Enshrining in the state Constitution the mandatory payment of death benefits and waiver of certain educational expenses to qualifying survivors of certain first responders and military members who die performing official duties.
Requiring supermajority votes by university trustees and state university system board of governors to raise or impose legislatively authorized fees if law requires approval by those bodies.
Establishing the existing state college system as a constitutional entity and provide governance structure for such.

Amendment 9
Vote yes for amendment 9 if you support:

Prohibiting oil and gas drilling for exploration or extraction in state-controlled offshore areas.
Prohibiting the indoor use of e-cigarettes and vaping devices.

Amendment 10
Vote yes for amendment 10 if you support:

Requiring the Legislature to start its annual session in January instead of March during even-numbered years.
Creating a counter-terrorism and security office within the Florida Department of Law Enforcement.
Requiring the state to have a Department of Veterans Affairs, which already exists.
Requiring that all 67 counties must elect their sheriff, tax collector, elections supervisor and clerk of courts. Several Florida counties now have at least one of these positions appointed based on home-rule charters, such as Miami-Dade County, whose top law enforcer is appointed, not elected.

Amendment 11
Vote yes for amendment 11 if you support:

Deleting current Florida’s Constitution language that allows the Legislature to prevent non-citizens from buying, selling, owning or inheriting property.
Forbidding making changes to criminal sentencing laws retroactive.
Deleting language approving a high-speed rail.

Amendment 13
Vote yes for amendment 13 if you support:

Ending commercial greyhound and other dog racing by 2020. Under this proposal people in Florida could continue to wager on races occurring in other states.

5 Responses to "Concise Assessment of Florida Amendments"

  1. Amendment #2 will simply transfer the need to increase assessed value of real property for tax purposes of homesteaded properties to counter the 10% cap on non homesteaded property…..wake up folks ….vote “no”………..
    Amendment # 9….vote NO…. a vote yes, ties the governments hands for essential off shore drilling in the event we wind up in a third world war AND need every drop of findable oil reserves to win it ……….read history and you will learn the Third Reich failed substantially from the lack of oil/ benzine for their Panzers/ aircraft…….!

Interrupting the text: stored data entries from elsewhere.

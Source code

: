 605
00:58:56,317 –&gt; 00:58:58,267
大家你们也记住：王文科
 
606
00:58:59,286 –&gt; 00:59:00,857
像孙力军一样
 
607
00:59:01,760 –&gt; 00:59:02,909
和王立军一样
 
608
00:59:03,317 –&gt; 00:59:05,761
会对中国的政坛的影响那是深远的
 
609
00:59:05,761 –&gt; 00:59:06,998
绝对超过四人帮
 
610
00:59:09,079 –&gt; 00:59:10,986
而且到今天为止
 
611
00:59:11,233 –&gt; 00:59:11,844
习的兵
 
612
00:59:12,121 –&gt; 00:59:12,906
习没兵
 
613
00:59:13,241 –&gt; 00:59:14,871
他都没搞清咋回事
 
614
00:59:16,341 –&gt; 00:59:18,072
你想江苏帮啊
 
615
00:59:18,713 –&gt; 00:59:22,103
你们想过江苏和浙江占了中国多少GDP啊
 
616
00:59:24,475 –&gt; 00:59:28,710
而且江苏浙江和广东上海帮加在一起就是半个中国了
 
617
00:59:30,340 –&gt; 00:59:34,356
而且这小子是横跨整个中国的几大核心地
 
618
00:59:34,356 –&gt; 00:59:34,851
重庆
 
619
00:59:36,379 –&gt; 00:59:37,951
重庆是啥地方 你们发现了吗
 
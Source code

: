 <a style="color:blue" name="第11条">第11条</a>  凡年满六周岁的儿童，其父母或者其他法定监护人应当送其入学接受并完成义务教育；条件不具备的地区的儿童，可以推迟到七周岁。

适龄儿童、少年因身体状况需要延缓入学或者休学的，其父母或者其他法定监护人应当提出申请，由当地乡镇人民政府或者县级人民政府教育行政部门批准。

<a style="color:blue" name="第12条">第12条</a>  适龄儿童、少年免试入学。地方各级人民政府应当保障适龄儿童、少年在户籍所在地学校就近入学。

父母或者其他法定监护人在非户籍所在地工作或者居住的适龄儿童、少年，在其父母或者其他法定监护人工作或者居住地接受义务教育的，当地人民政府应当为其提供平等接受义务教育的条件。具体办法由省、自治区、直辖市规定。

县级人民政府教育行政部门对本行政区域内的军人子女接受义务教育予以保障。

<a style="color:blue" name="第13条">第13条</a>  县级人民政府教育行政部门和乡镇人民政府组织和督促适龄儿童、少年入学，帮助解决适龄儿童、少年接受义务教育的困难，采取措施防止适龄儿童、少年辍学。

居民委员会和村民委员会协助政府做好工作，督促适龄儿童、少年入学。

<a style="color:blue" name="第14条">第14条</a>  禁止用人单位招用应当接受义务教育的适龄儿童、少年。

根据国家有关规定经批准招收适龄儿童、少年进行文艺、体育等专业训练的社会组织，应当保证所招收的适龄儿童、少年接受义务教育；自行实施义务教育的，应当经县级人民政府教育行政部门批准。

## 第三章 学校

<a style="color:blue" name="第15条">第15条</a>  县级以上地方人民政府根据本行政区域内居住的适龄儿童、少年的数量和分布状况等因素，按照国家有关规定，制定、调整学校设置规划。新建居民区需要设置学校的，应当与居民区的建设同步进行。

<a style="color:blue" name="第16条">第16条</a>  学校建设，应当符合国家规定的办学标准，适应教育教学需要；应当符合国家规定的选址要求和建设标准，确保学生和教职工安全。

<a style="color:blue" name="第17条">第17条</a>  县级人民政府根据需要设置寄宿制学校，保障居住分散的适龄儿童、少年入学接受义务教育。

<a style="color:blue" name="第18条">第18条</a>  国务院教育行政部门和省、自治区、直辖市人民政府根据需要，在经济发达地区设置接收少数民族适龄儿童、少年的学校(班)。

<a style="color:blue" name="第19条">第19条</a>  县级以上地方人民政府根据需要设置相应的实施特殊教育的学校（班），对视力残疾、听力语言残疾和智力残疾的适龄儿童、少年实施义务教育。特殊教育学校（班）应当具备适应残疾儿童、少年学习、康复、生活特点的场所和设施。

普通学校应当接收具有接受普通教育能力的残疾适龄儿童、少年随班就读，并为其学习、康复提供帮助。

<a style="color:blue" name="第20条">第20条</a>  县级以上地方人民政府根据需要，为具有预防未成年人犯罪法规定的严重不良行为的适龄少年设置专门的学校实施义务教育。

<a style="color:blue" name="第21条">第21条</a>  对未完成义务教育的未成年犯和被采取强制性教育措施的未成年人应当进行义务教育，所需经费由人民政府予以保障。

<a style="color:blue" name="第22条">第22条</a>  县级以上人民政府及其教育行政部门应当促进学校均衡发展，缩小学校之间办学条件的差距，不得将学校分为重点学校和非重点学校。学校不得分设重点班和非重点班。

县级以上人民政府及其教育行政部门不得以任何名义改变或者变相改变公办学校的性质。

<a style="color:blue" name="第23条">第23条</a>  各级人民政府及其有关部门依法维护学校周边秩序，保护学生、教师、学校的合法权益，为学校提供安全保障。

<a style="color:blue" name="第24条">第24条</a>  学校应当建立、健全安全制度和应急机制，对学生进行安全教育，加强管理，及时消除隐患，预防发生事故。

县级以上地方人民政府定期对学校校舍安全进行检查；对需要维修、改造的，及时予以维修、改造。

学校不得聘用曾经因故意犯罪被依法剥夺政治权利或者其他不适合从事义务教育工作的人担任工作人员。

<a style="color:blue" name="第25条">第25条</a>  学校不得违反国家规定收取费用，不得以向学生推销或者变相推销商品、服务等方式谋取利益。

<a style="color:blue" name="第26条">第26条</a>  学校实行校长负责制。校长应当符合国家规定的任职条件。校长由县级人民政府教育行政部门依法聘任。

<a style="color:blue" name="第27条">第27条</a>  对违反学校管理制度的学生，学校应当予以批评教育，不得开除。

  2. Im torn on the property tax admendments because I dont want any more complexity, but do want to block as much taxes to the govt as possible.

  3. This is the problem with Legislature initiated amendments. To vote for (or against) something you strongly endorse you must vote for (or against) some you strongly oppose.

    I’d love to see a proposed amendment that made the Legislative proposals that get to the public follow the same single-topic rule that the citizen proposed changes must follow.

  4. This article does not do a good job of covering these. Go read the link below for more info. MAny of the amendments bundle unrelated things together and Amendment 13 has some really deceptive wording that could have unintended consequences. My takeaway was yes on 2 and 5, no on all the rest. No 1 would just shift taxes up the income scale.